Конечно, уже хозяйственно-собственнический напор иосифлян и завоевание ими командных высот в церковной иерархии наложили отпечаток на духовную жизнь. Однако в ХѴІ веке до полной и откровенной сдачи позиций дело не доходило. Тот же Стоглавый собор 1551 года, проходивший под контролем иосифлян, подтвердил представление о московской церкви как наиболее полно сохранившей предание веры Христовой. Опричнина же знаменовала серьёзный подрыв иосифлянских позиций. На Земском соборе 1566 года большинство настоятелей крупных монастырей уже отсутствовало, а численность духовенства составила всего около 8 процентов присутствовавших. И далее Иван Грозный постоянно держал церковь под давлением, не разрешая земельные вклады в монастыри, лишая их права покупать и брать в заклад недвижимое имущество. Ранее находившиеся в закладе земли конфисковались.

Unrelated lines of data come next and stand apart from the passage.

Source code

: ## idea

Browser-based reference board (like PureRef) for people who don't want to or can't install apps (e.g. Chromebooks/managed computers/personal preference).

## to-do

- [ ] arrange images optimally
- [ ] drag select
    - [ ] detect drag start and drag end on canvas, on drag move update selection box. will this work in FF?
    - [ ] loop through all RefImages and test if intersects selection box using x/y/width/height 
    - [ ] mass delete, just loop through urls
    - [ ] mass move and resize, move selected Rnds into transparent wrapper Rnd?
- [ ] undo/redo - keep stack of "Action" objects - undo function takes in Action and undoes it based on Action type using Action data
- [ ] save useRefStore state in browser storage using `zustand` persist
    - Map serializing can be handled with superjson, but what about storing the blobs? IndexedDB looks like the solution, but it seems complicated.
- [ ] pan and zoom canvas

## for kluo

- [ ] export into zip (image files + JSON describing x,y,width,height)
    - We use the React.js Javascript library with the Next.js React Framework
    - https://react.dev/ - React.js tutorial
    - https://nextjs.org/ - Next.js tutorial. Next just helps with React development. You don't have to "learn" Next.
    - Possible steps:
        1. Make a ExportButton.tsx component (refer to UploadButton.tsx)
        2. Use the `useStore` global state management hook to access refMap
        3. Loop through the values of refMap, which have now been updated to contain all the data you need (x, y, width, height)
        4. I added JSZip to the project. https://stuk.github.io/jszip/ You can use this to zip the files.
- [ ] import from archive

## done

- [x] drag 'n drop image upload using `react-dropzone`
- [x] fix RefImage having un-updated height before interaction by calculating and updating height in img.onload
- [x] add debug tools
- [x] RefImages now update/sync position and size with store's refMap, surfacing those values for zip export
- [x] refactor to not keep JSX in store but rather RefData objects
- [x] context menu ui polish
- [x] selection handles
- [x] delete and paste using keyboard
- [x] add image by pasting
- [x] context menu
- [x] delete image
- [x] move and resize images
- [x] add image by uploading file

Церковной верхушке царь указывал на жалобы населения о том, что иерархи присвоили себе треть страны, развернули бурную торговлю, с людей любого звания берут «мыт» за проезд по монастырским землям и т. д. Интересно и другое: критика иосифлян шла и по линии веротерпимости к другим конфессиям, против чего настойчиво выступали последователи Иосифа Волоцкого. Пример здесь подавал непосредственно Иван Грозный. Как сообщают источники того времени, его нисколько не смущало присутствие в православной церкви приверженцев ислама. Выражавший недовольство подобной практикой митрополит Филипп был выгнан царём из храма. В другой раз на него наложили денежный штраф за какую-то обиду немецкому пастору, приехавшему в Москву и получившему разрешение посещать разные города.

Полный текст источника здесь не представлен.